» Task instructions
Your job is to report every line of the entries that has "cout".

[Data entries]
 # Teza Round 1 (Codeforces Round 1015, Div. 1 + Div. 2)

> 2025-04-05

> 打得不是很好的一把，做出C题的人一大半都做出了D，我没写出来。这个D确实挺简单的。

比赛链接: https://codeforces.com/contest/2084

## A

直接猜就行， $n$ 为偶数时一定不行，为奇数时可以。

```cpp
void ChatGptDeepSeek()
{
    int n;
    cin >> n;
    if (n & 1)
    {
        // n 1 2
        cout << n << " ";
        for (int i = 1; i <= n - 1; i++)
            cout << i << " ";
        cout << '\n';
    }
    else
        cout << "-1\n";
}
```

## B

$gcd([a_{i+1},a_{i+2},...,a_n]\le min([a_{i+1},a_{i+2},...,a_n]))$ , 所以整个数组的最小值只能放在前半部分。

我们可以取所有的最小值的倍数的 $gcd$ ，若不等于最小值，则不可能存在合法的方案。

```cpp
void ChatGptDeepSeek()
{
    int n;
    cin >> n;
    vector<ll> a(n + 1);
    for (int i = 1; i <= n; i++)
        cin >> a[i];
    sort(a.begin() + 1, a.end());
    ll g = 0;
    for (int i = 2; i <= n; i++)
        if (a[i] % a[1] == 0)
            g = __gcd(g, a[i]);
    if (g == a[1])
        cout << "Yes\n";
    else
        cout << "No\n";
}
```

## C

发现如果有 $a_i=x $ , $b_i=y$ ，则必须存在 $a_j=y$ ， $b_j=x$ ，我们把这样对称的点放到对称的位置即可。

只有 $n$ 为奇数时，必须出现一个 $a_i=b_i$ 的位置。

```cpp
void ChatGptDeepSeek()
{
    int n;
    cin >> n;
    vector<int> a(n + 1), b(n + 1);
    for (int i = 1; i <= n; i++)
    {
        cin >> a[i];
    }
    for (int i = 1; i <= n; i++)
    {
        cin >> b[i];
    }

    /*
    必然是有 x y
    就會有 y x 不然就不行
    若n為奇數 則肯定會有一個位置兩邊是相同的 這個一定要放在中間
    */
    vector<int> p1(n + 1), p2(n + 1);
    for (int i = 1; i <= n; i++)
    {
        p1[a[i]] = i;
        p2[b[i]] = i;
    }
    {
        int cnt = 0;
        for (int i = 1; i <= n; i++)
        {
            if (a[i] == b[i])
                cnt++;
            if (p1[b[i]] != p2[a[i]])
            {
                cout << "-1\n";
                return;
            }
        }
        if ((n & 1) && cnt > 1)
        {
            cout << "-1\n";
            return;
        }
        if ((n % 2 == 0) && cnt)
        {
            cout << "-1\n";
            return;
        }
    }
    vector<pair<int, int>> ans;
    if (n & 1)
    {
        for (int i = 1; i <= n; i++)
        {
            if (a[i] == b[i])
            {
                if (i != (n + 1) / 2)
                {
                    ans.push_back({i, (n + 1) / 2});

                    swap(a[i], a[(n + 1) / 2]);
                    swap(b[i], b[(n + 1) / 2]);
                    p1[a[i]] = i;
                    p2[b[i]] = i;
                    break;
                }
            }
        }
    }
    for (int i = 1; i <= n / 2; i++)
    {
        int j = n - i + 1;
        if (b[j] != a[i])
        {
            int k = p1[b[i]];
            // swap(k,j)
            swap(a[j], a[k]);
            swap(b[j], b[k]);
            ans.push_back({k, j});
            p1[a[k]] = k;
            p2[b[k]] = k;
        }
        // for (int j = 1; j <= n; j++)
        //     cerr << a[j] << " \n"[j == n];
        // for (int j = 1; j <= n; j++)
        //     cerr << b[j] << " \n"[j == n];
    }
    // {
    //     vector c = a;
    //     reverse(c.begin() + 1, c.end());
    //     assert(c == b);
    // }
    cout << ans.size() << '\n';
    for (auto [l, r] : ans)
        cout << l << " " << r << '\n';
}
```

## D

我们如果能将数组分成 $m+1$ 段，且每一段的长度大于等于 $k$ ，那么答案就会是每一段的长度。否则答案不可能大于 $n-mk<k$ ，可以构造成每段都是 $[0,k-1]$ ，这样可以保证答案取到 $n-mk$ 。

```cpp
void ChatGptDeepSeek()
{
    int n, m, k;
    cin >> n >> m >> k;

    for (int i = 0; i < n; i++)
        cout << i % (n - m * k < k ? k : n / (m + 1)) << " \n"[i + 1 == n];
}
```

» Output of the exercise
        cout << n << " ";
            cout << i << " ";
        cout << '\n';
        cout << "-1\n";
        cout << "Yes\n";
        cout << "No\n";
                cout << "-1\n";
            cout << "-1\n";
            cout << "-1\n";
    cout << ans.size() << '\n';
        cout << l << " " << r << '\n';
        cout << i % (n - m * k < k ? k : n / (m + 1)) << " \n"[i + 1 == n];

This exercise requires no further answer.